Nigeria: Central Bank of Nigeria retains key policy rate, signals FX flexibility
May 24, 2016
At its 23–24 May monetary policy meeting, the members of the Monetary Policy Committee (MPC) of the Central Bank of Nigeria (CBN) decided to maintain the monetary policy rate at 12.00%. The Committee also left the asymmetric corridor of plus 200 and minus 500 basis points around the key rate unchanged. Finally, CBN members decided to keep the Cash Reserve Requirement (CRR) at 22.50% and the Liquidity Ratio (LR) at 30.0%.
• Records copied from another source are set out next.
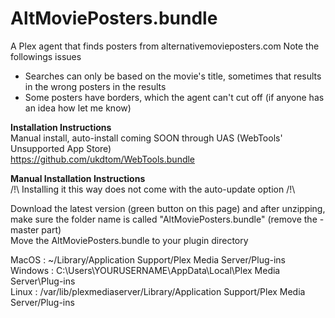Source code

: # AltMoviePosters.bundle
A Plex agent that finds posters from alternativemovieposters.com 
Note the followings issues
- Searches can only be based on the movie's title, sometimes that results in the wrong posters in the results
- Some posters have borders, which the agent can't cut off (if anyone has an idea how let me know)  
  
**Installation Instructions**  
Manual install, auto-install coming SOON through UAS (WebTools' Unsupported App Store)  
https://github.com/ukdtom/WebTools.bundle  

**Manual Installation Instructions**  
/!\ Installing it this way does not come with the auto-update option /!\  

Download the latest version (green button on this page) and after unzipping, make sure the folder name is called "AltMoviePosters.bundle" (remove the -master part)  
Move the AltMoviePosters.bundle to your plugin directory

MacOS	:	~/Library/Application Support/Plex Media Server/Plug-ins  
Windows	:	C:\Users\YOURUSERNAME\AppData\Local\Plex Media Server\Plug-ins  
Linux	:	/var/lib/plexmediaserver/Library/Application Support/Plex Media Server/Plug-ins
More importantly, the Board unanimously announced the adoption of “greater flexibility” in its foreign exchange policy with the aim of achieving more market-determined rates and making hard currency more accessible. That said, the Bank stated that details of the operation would be released at a later date.
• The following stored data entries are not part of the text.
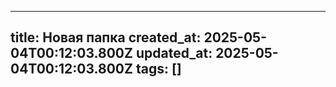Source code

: ---
  title: Новая папка
  created_at: 2025-05-04T00:12:03.800Z
  updated_at: 2025-05-04T00:12:03.800Z
  tags: []
  ---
The Central Bank took the decision on the back of severe energy shortages, spiraling inflationary pressures and scarcity of foreign exchange. Still-low oil prices and, in particular, weaker output due to attacks on oil facilities are aggravating the situation. Moreover, the Bank acknowledged that the prolonged budget impasse delayed much-needed complementary fiscal stimulus.
Regarding the evolution of consumer prices, the MPC stated that rising inflationary pressures continue to reflect the scarcity of refined petroleum products, exchange rate pass through from imported goods, the high cost of electricity and a reduction in food output, among other factors. The next monetary policy meeting is scheduled for 19–20 September.